Civilians have paid a heavy price in this conflict, especially in recent weeks. Human Rights Watch has investigated a range of alleged serious violations of international humanitarian law (the laws of war) committed by Sri Lanka and the LTTE since the beginning of 2009. By government forces these include: the indiscriminate use of weapons such as heavy artillery in densely populated areas; and enforced disappearances of suspected LTTE fighters. By LTTE forces they include: using civilians as human shields or otherwise placing them at unnecessary risk; deliberately firing on civilians seeking to flee the conflict zone; and the use of child soldiers. 

All parties to an armed conflict-both states and non-state armed groups-are responsible for complying with the requirements of international humanitarian law (also called the laws of war). That is, each party must respect and ensure respect for the laws of war by its armed forces and other persons or groups acting on its orders or under its direction or control. This obligation does not depend on reciprocity-parties to a conflict must respect the requirements whether or not the opposing side abides by it. It also does not depend on the reason for which the respective parties go to war, whether by a state ("fighting terrorism") or an armed group ("ethnic homeland"). And all parties to an armed conflict must be held to the same standards, regardless of any disparity in the harm caused by alleged violations.

A party to an armed conflict is responsible for serious violations of the laws of war committed by its armed forces and persons or entities acting under its authority, direction or control. That responsibility, whether by a state or non-state actor, entails a requirement to make full reparations for the loss or injury caused; reparations can take the form of restitution (reestablishment of the prior situation), compensation (financial payment) or satisfaction (such as a formal apology or other action) to another state, entity or individuals. As discussed below, states also have an obligation to hold accountable individuals under their control who are responsible for serious violations of the laws of war.

What international law applies to the armed conflict in Sri Lanka?

The armed conflict between Sri Lanka and the LTTE is governed by international treaties and the rules of customary international humanitarian law.
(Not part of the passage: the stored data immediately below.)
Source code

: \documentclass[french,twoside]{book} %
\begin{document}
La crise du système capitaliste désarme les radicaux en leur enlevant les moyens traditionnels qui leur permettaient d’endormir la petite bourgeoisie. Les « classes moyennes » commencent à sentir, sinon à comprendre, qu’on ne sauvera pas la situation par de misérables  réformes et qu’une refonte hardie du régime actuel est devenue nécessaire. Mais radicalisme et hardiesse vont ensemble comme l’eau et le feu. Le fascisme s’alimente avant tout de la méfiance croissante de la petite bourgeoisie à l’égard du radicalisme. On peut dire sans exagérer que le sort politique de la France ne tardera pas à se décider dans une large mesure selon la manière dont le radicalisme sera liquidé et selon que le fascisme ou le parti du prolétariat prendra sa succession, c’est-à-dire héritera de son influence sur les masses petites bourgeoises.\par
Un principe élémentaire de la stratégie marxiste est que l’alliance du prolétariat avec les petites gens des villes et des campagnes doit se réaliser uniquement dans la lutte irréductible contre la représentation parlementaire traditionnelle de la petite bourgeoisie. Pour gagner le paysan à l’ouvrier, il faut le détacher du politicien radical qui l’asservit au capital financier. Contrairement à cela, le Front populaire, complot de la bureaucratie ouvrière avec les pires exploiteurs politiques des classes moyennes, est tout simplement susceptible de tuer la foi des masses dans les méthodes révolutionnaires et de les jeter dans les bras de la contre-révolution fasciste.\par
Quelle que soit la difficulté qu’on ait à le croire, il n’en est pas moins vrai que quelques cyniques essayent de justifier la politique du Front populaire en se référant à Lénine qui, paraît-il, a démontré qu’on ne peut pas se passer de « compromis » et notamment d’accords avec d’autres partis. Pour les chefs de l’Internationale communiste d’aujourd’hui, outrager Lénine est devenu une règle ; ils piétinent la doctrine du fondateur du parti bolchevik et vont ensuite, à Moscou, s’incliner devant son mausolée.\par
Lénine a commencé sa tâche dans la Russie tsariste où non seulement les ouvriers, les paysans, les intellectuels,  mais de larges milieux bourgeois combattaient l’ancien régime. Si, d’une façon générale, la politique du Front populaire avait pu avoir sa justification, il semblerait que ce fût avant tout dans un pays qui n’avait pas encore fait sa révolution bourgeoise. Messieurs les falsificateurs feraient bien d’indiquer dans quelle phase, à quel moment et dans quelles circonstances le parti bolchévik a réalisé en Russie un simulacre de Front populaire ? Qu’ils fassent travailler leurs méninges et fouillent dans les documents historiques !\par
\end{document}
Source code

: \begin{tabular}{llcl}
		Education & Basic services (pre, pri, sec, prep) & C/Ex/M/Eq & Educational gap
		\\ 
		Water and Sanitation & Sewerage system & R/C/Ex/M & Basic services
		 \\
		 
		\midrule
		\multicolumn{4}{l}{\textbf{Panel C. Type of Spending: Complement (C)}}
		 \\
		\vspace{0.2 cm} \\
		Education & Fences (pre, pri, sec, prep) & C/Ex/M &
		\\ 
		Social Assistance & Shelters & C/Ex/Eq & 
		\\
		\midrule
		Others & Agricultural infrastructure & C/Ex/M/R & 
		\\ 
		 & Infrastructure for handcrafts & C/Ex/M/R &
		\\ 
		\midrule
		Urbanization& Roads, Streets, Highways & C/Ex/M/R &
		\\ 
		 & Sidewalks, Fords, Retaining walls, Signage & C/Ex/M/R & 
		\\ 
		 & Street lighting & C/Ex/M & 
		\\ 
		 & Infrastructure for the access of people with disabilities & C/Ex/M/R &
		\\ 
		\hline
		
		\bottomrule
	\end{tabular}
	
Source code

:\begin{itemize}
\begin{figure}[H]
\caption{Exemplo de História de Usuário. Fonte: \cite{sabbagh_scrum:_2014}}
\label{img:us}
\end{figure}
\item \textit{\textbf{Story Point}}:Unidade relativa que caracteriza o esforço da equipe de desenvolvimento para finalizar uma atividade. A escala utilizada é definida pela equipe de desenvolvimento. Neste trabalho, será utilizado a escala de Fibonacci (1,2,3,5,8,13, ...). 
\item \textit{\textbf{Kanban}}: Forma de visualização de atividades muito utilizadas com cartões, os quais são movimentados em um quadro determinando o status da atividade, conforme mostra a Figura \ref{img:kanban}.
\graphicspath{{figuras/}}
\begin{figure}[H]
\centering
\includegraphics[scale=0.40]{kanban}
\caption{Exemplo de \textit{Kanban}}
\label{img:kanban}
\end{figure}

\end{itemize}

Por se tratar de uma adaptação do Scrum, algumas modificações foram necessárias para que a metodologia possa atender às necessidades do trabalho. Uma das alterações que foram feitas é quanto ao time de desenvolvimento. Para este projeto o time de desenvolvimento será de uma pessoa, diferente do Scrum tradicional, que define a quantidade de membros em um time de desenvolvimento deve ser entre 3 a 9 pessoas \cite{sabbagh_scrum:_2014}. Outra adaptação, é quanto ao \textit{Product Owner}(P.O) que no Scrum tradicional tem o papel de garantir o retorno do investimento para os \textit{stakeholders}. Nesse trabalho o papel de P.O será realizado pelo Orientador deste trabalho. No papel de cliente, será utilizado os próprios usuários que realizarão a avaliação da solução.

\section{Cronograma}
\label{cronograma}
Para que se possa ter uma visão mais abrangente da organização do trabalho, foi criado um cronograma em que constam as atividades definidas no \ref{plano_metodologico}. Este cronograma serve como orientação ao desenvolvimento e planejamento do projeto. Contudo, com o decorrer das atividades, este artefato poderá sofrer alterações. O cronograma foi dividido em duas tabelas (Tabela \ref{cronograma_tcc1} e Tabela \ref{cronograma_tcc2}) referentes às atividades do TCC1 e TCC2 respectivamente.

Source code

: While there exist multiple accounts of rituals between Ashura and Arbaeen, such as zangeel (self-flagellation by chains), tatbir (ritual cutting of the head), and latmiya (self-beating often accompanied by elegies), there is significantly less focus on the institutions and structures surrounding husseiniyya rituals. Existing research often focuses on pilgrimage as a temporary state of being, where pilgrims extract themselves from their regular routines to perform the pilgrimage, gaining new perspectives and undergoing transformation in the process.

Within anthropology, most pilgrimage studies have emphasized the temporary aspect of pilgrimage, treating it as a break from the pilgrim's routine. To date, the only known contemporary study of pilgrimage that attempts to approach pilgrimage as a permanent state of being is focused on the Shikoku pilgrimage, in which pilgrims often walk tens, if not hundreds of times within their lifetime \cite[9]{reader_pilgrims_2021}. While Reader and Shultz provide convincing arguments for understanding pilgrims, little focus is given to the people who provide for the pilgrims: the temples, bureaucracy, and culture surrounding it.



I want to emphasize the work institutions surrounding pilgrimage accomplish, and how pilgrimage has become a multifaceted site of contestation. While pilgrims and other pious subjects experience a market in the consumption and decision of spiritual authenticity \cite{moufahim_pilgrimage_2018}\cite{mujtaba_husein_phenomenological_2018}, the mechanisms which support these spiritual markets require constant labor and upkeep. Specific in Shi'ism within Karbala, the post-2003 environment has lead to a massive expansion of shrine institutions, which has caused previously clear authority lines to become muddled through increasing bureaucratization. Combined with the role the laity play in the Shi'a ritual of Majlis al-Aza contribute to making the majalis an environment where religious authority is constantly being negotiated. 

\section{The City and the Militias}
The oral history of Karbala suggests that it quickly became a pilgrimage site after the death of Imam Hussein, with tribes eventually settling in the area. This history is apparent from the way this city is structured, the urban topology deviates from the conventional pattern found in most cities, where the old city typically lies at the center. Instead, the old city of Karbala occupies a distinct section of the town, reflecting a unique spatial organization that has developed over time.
Customary humanitarian law, based on established state practice, binds all parties to an armed conflict, whether states such as Sri Lanka or non-state armed groups such as the LTTE, and concerns the conduct of hostilities. Relevant treaty law includes Common Article 3 to the Geneva Conventions of 1949, which sets forth minimum standards for the treatment of persons within a party's control.

Why is accountability important?

Holding individuals accountable for serious violations of the laws of war is important because it may deter future violations, promote respect for the law, and provide avenues of redress for the victims. Armed forces that hold offending individuals accountable under these laws promote discipline and professionalism within their forces, maintain responsible command, and improve relations with the civilian population. States and non-state armed groups that fail to establish such accountability undermine their standing in conflict areas and globally, and increase the likelihood of international action being taken against them. Such accountability is also necessary for the victims of laws of war violations and their families who seek justice for their plight.

What are the obligations of states generally to ensure respect for the laws of war?

All states, whether or not a party to the conflict, have a responsibility under the Geneva Conventions of 1949 to exert their influence, to the degree possible, to stop violations of international humanitarian law. Such action can be taken unilaterally or as part of multilateral measures, such as collectively imposed sanctions against a state, an armed group, or certain individuals. 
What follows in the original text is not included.